Importance of the research
While modern research is mostly focused on making SMC methods more accurate, the side-effect of these improvements is often that the run-time (i.e. the computational time) grows considerably, requiring in some real-world cases days or even weeks of computations, while, ideally, we would want to achieve the same results within minutes or even seconds. Therefore, running SMC methods in parallel on big computers (e.g. supercomputers) becomes mandatory to compensate for this side-effect.
Since their invention in 1993, SMC methods have historically been considered hard to parallelise in such a way that fully exploits the ever-increasing computational power of supercomputers. This is due to the difficulties in parallelising the resampling step, i.e. the bottleneck of SMC methods.

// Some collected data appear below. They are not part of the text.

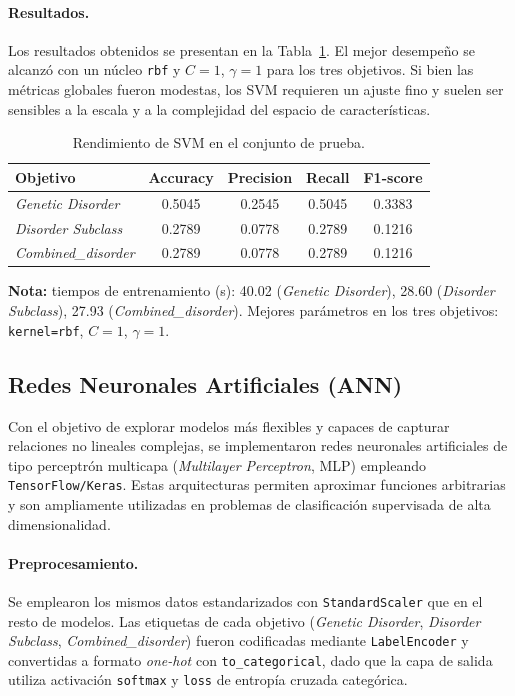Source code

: \documentclass[11pt,a4paper,spanish]{book}
\numberwithin{equation}{chapter}
\numberwithin{figure}{chapter}
\begin{document}
\paragraph{Resultados.}
Los resultados obtenidos se presentan en la Tabla~\ref{tab:svm-resultados}. El mejor desempeño
se alcanzó con un núcleo \texttt{rbf} y $C=1$, $\gamma=1$ para los tres objetivos.
Si bien las métricas globales fueron modestas, los SVM requieren un ajuste fino y suelen ser sensibles
a la escala y a la complejidad del espacio de características.

\begin{table}[H]
\centering
\caption{Rendimiento de SVM en el conjunto de prueba.}
\label{tab:svm-resultados}
\begin{tabular}{lcccc}
\toprule
\textbf{Objetivo} & \textbf{Accuracy} & \textbf{Precision} & \textbf{Recall} & \textbf{F1-score} \\
\midrule
\textit{Genetic Disorder}   & 0.5045 & 0.2545 & 0.5045 & 0.3383 \\
\textit{Disorder Subclass}  & 0.2789 & 0.0778 & 0.2789 & 0.1216 \\
\textit{Combined\_disorder} & 0.2789 & 0.0778 & 0.2789 & 0.1216 \\
\bottomrule
\end{tabular}

\vspace{0.5em}
\footnotesize
\textbf{Nota:} tiempos de entrenamiento (s): 40.02 (\textit{Genetic Disorder}),
28.60 (\textit{Disorder Subclass}), 27.93 (\textit{Combined\_disorder}).
Mejores parámetros en los tres objetivos: \texttt{kernel=rbf}, $C=1$, $\gamma=1$.
\end{table}


\subsection{Redes Neuronales Artificiales (ANN)}
\label{subsec:ann}

Con el objetivo de explorar modelos más flexibles y capaces de capturar relaciones no lineales complejas,
se implementaron redes neuronales artificiales de tipo perceptrón multicapa (\textit{Multilayer Perceptron}, MLP)
empleando \texttt{TensorFlow/Keras}. Estas arquitecturas permiten aproximar funciones arbitrarias
y son ampliamente utilizadas en problemas de clasificación supervisada de alta dimensionalidad.

\paragraph{Preprocesamiento.}
Se emplearon los mismos datos estandarizados con \texttt{StandardScaler} que en el resto de modelos.
Las etiquetas de cada objetivo (\textit{Genetic Disorder}, \textit{Disorder Subclass},
\textit{Combined\_disorder}) fueron codificadas mediante \texttt{LabelEncoder} y convertidas a
formato \textit{one-hot} con \texttt{to\_categorical}, dado que la capa de salida utiliza
activación \texttt{softmax} y \texttt{loss} de entropía cruzada categórica.
\end{document}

Although other parallelisation strategies for resampling had been previously discovered, all of them achieved sub-optimal run-time performance. In [1][2], we present a novel parallel resampling for supercomputers and show that it outperforms any other resampling parallelisation variant by at least an order of magnitude (i.e. 10x faster).

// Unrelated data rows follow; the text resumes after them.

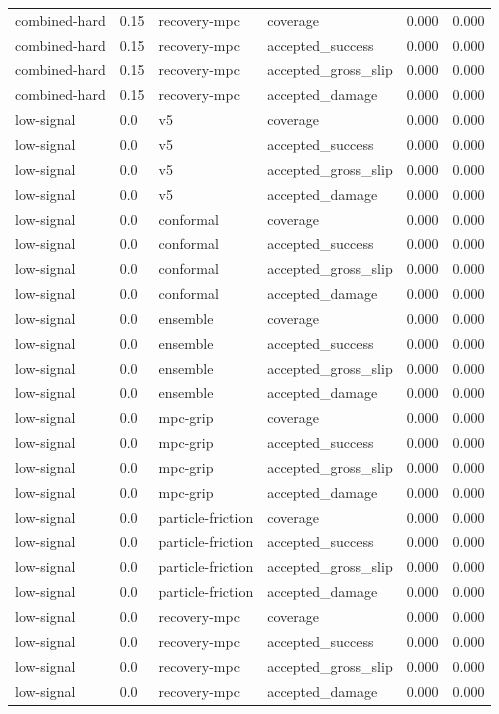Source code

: \documentclass{article}
\begin{document}
\begin{longtable}{@{}ll llrr@{}}
combined-hard & 0.15 & recovery-mpc & coverage & 0.000 & 0.000 \\
combined-hard & 0.15 & recovery-mpc & accepted\_success & 0.000 & 0.000 \\
combined-hard & 0.15 & recovery-mpc & accepted\_gross\_slip & 0.000 & 0.000 \\
combined-hard & 0.15 & recovery-mpc & accepted\_damage & 0.000 & 0.000 \\
low-signal & 0.0 & v5 & coverage & 0.000 & 0.000 \\
low-signal & 0.0 & v5 & accepted\_success & 0.000 & 0.000 \\
low-signal & 0.0 & v5 & accepted\_gross\_slip & 0.000 & 0.000 \\
low-signal & 0.0 & v5 & accepted\_damage & 0.000 & 0.000 \\
low-signal & 0.0 & conformal & coverage & 0.000 & 0.000 \\
low-signal & 0.0 & conformal & accepted\_success & 0.000 & 0.000 \\
low-signal & 0.0 & conformal & accepted\_gross\_slip & 0.000 & 0.000 \\
low-signal & 0.0 & conformal & accepted\_damage & 0.000 & 0.000 \\
low-signal & 0.0 & ensemble & coverage & 0.000 & 0.000 \\
low-signal & 0.0 & ensemble & accepted\_success & 0.000 & 0.000 \\
low-signal & 0.0 & ensemble & accepted\_gross\_slip & 0.000 & 0.000 \\
low-signal & 0.0 & ensemble & accepted\_damage & 0.000 & 0.000 \\
low-signal & 0.0 & mpc-grip & coverage & 0.000 & 0.000 \\
low-signal & 0.0 & mpc-grip & accepted\_success & 0.000 & 0.000 \\
low-signal & 0.0 & mpc-grip & accepted\_gross\_slip & 0.000 & 0.000 \\
low-signal & 0.0 & mpc-grip & accepted\_damage & 0.000 & 0.000 \\
low-signal & 0.0 & particle-friction & coverage & 0.000 & 0.000 \\
low-signal & 0.0 & particle-friction & accepted\_success & 0.000 & 0.000 \\
low-signal & 0.0 & particle-friction & accepted\_gross\_slip & 0.000 & 0.000 \\
low-signal & 0.0 & particle-friction & accepted\_damage & 0.000 & 0.000 \\
low-signal & 0.0 & recovery-mpc & coverage & 0.000 & 0.000 \\
low-signal & 0.0 & recovery-mpc & accepted\_success & 0.000 & 0.000 \\
low-signal & 0.0 & recovery-mpc & accepted\_gross\_slip & 0.000 & 0.000 \\
low-signal & 0.0 & recovery-mpc & accepted\_damage & 0.000 & 0.000 \\
\bottomrule
\end{longtable}
\end{document}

The importance of this breakthrough is that we can now benefit from all the improvements in terms of accuracy achieved by other researchers while also optimally exploiting the scalable efficiency and effectiveness of supercomputers. Therefore, the resulting product is a High-Performance Computing (HPC) SMC method that is both accurate and fast.
For the first author, this paper and its related patent [1][2] do not represent the end of the line, but the beginning of new research sitting at the intersection between Signal Processing and Computer Science, which may potentially be of enormous value for all fields in which is important to collect data and make predictions afterwards.
What comes next?
The short- and medium-term goal is to deliver a software which allows you to describe statistical models with a simple and intuitive programming language, and which solves the models by running automatically the aforementioned HPC SMC method on a server, after simply pressing the “play” button. Hence, the software users will not be required to have any knowledge of SMC, HPC, or supercomputers, nor to buy such an expensive architecture.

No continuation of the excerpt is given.